Note:
This topic has been translated from a Chinese forum by GPT and might contain errors.
Original topic: 数据库产生主键id相同的重复数据
[Test Environment for TiDB]
[TiDB Version] V6.1.1
[Reproduction Path] After 2 million frequent updates on a single table, data duplication issue occurs
[Encountered Problem: Phenomenon and Impact]
After frequent updates on a single table in the database, data with the same primary key appears, but the update time fields are different.

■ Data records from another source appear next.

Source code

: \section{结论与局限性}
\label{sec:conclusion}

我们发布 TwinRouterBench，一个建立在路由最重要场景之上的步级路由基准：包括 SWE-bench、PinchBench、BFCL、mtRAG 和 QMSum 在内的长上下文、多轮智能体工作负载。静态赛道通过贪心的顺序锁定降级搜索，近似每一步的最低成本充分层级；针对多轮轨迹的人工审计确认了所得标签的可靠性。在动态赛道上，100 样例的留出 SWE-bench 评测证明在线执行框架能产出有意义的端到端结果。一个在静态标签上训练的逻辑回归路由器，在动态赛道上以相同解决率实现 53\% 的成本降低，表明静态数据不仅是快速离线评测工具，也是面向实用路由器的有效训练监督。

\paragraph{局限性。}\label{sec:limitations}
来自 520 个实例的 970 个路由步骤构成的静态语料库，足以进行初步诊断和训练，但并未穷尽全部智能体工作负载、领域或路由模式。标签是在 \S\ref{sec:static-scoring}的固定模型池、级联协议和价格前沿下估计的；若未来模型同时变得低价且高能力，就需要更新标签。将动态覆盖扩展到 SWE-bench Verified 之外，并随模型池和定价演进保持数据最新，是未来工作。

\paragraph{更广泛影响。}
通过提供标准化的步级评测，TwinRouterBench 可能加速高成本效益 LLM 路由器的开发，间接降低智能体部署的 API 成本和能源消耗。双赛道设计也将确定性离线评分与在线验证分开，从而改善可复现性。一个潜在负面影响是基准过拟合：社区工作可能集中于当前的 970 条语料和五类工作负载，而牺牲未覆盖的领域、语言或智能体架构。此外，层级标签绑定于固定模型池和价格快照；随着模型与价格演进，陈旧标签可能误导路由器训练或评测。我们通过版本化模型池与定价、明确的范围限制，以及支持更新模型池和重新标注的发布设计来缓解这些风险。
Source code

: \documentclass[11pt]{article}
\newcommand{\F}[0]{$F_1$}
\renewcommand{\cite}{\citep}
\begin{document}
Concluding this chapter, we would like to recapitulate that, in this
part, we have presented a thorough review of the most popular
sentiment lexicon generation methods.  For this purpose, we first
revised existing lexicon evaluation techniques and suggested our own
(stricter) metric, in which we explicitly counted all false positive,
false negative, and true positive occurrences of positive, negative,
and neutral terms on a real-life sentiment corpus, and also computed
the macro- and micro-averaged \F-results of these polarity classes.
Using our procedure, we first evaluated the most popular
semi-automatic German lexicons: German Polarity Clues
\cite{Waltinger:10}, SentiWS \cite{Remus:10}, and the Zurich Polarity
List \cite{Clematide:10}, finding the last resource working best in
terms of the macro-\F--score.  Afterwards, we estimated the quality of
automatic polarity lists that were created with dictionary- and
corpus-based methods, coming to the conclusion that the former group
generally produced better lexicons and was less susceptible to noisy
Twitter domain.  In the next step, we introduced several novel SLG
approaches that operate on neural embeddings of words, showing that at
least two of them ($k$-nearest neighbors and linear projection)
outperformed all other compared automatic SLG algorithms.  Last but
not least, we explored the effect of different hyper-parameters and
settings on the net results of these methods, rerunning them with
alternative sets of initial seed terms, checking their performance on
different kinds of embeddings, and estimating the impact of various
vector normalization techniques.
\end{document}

Can you show the table structure?
DROP TABLE IF EXISTS `TAB_ORG`;
CREATE TABLE `TAB_ORG` (
`S_ID` varchar(100) NOT NULL COMMENT 'Organization ID',
`S_NAME` varchar(100) NOT NULL COMMENT 'Organization Name',
`S_PARENT_ID` varchar(100) NOT NULL COMMENT 'Parent Organization ID',
`S_CODE` varchar(100) DEFAULT '' COMMENT 'Code',
`I_TYPE` int(11) DEFAULT NULL COMMENT 'Organization Type ID',
`I_ORDER` int(11) NOT NULL COMMENT 'Order Number',
`S_PATH` varchar(100) NOT NULL COMMENT 'Organization Path',
`S_ICON` varchar(100) DEFAULT '' COMMENT 'Icon',
`DT_CREATE_TIME` datetime DEFAULT NULL COMMENT 'Creation Time',
`DT_UPDATE_TIME` datetime DEFAULT NULL COMMENT 'Update Time',
`S_CREATE_USER` varchar(100) DEFAULT '' COMMENT 'Created By',
`S_UPDATE_USER` varchar(100) DEFAULT '' COMMENT 'Updated By',
`I_DEL_FLG` int(11) NOT NULL DEFAULT 0 COMMENT 'Delete Flag',
`I_LEVEL` int(11) DEFAULT NULL COMMENT 'Organization Level',
`S_DESCRIPTION` varchar(200) DEFAULT '' COMMENT 'Description',
`S_EXTEND_INFO` longtext DEFAULT NULL COMMENT 'Extended Information',
`S_DOMAIN_TYPE` varchar(100) DEFAULT '' COMMENT 'Domain Type, 0 or empty for current level, subdomain',
PRIMARY KEY (`S_ID`,`I_DEL_FLG`) /*T![clustered_index] NONCLUSTERED */,
KEY `INDEX_TAB_ORG_S_PARENT_ID` (`S_PARENT_ID`),
KEY `INDEX_TAB_ORG_S_PATH` (`S_PATH`),
KEY `INDEX_TAB_ORG_I_TYPE` (`I_TYPE`)
) ENGINE=InnoDB DEFAULT CHARSET=utf8mb4 COLLATE=utf8mb4_bin COMMENT='Organization Structure Table'
PARTITION BY HASH (`I_DEL_FLG`) PARTITIONS 2;
Is the i_del_flg
column also duplicated?
It is also duplicated. The two pieces of data are identical except for DT_CREATE_TIME
and DT_UPDATE_TIME
.
ADMIN CHECK table TAB_ORG;
Execute and see.
Execution result error:
SQL Error [8223] [HY000]: data inconsistency in table: TAB_ORG, index: PRIMARY, handle: 4, index-values: “handle: 30001, values: [KindString 510000000000-Structure KindInt64 0]” != record-values: “handle: 4, values: [KindString 510000000000-Structure KindInt64 0]”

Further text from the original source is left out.